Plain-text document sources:
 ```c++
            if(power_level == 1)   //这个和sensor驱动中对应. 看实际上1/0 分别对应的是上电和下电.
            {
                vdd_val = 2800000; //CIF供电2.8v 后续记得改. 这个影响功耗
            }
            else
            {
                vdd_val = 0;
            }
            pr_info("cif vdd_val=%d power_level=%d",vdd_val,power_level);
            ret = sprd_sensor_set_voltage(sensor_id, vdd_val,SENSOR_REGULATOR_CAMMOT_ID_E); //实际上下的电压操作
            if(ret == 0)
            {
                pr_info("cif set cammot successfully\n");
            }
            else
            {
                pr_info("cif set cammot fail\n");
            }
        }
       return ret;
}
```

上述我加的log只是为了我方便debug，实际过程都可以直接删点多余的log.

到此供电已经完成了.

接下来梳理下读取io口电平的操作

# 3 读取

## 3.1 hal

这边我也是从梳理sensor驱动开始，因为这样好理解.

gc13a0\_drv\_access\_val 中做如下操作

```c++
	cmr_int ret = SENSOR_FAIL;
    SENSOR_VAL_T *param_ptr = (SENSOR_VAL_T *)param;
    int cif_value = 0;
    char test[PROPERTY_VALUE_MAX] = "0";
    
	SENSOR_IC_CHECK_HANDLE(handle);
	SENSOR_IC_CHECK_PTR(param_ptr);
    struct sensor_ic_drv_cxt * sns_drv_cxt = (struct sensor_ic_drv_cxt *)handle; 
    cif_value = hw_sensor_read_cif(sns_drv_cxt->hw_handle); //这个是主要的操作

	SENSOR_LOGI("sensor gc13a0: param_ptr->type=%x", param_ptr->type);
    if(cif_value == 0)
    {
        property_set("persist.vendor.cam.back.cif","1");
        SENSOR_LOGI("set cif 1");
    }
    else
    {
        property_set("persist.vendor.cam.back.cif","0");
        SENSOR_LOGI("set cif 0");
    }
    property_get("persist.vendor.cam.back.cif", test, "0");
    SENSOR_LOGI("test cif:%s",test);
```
--
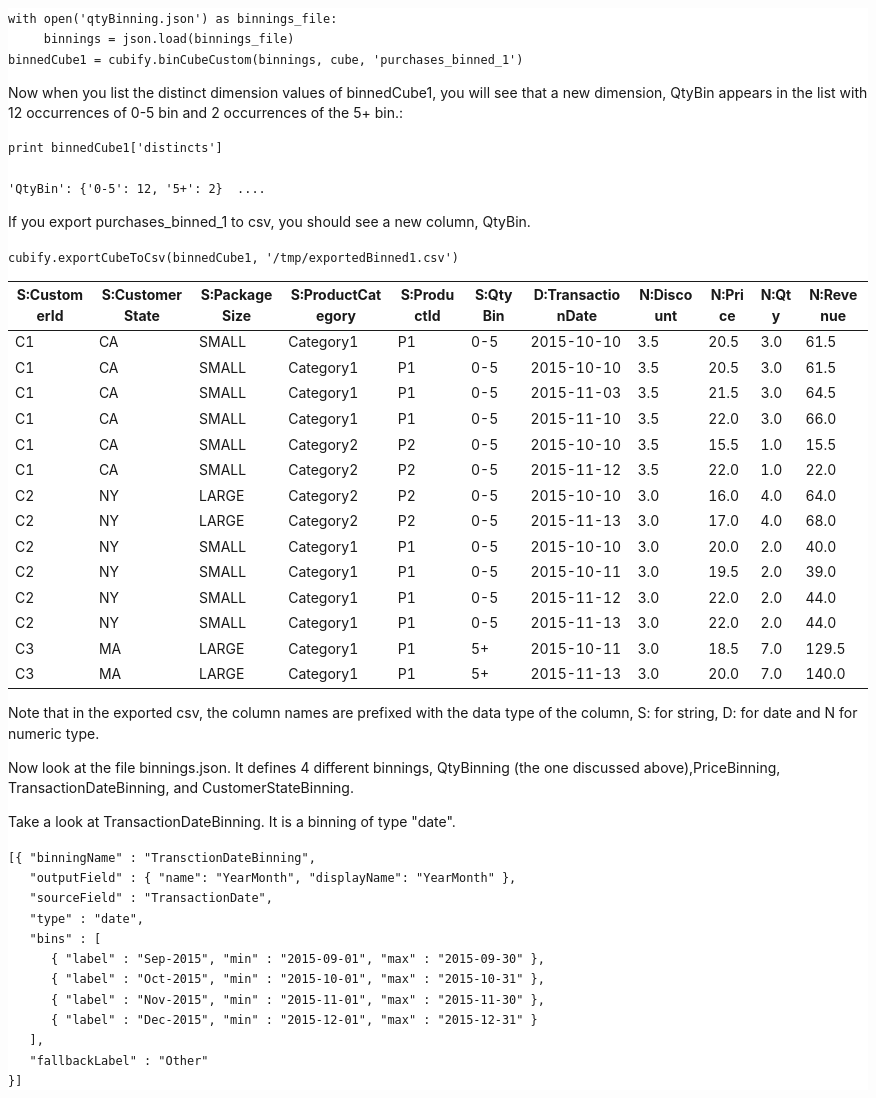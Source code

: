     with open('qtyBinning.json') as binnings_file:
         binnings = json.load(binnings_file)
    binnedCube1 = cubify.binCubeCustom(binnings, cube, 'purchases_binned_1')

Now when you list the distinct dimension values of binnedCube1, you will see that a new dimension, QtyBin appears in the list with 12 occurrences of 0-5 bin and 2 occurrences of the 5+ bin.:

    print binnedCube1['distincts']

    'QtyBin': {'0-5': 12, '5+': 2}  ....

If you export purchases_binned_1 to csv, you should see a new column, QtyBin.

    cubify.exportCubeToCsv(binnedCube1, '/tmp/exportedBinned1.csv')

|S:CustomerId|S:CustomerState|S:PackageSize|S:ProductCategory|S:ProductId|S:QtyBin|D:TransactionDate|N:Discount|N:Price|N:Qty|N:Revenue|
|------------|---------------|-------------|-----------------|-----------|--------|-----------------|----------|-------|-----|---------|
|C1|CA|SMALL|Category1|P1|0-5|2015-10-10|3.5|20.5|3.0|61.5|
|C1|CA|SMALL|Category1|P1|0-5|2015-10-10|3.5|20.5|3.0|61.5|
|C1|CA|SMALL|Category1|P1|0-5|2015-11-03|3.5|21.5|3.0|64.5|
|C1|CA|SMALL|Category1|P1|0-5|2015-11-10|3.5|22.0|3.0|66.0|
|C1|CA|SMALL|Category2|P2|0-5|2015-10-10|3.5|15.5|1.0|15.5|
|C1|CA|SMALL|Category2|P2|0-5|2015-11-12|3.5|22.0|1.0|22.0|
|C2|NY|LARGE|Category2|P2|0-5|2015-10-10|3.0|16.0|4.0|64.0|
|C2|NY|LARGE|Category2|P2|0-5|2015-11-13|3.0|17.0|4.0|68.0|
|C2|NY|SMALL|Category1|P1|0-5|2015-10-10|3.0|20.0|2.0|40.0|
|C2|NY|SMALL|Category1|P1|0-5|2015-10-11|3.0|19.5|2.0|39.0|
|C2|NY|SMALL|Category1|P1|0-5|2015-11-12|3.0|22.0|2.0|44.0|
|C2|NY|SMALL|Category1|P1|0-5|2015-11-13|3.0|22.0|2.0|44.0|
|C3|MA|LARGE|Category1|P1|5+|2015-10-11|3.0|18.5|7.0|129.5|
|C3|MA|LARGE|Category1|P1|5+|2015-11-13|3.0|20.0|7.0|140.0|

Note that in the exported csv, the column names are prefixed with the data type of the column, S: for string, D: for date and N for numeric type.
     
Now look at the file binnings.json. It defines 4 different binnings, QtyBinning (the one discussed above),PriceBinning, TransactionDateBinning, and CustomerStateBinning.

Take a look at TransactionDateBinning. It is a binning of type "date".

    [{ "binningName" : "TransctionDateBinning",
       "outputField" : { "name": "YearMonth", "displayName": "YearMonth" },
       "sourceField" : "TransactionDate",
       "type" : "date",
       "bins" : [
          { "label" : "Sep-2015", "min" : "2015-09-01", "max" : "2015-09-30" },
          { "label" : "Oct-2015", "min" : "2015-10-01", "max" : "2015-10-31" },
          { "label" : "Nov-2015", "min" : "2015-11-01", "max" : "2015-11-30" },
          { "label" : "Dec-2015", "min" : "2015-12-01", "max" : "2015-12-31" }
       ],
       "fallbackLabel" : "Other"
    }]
* * *
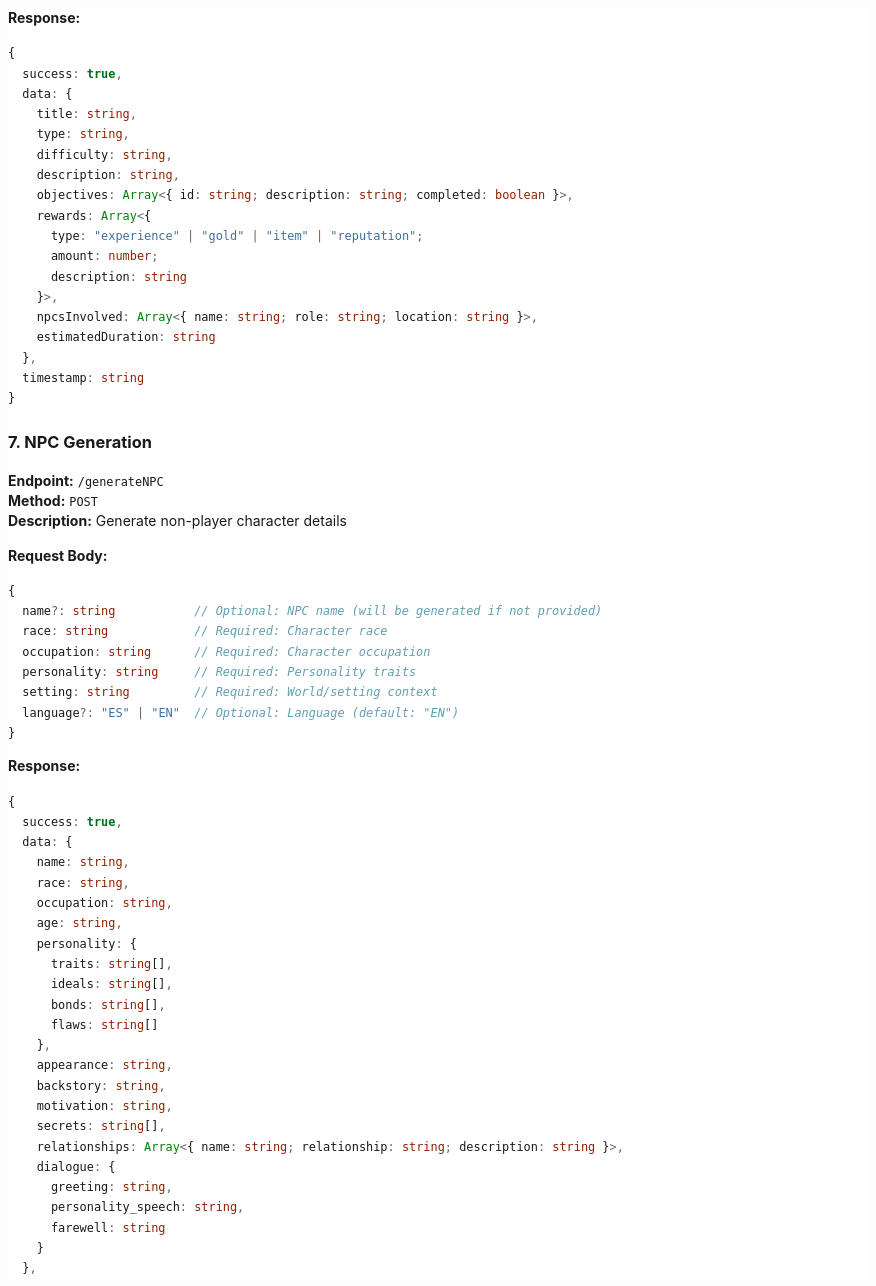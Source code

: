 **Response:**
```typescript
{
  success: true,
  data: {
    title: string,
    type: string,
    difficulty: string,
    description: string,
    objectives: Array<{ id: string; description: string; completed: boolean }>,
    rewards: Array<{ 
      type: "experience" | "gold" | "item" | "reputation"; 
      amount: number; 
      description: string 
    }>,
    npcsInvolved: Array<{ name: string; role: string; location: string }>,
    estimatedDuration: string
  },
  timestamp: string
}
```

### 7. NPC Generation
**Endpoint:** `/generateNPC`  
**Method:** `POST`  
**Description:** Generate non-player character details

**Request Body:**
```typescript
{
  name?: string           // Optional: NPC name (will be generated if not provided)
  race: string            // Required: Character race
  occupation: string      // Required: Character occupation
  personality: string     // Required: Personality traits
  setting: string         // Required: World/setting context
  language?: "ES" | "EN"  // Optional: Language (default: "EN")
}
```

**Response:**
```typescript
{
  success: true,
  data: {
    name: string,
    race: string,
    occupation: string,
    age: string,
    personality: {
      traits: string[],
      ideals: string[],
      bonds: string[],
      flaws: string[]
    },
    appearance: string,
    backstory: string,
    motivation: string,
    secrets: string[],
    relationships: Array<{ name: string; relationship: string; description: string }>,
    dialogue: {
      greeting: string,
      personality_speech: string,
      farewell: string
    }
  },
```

Problem details: All lines of the records containing "LARGE" should be shown.

Answer to this exercise:
|C2|NY|LARGE|Category2|P2|0-5|2015-10-10|3.0|16.0|4.0|64.0|
|C2|NY|LARGE|Category2|P2|0-5|2015-11-13|3.0|17.0|4.0|68.0|
|C3|MA|LARGE|Category1|P1|5+|2015-10-11|3.0|18.5|7.0|129.5|
|C3|MA|LARGE|Category1|P1|5+|2015-11-13|3.0|20.0|7.0|140.0|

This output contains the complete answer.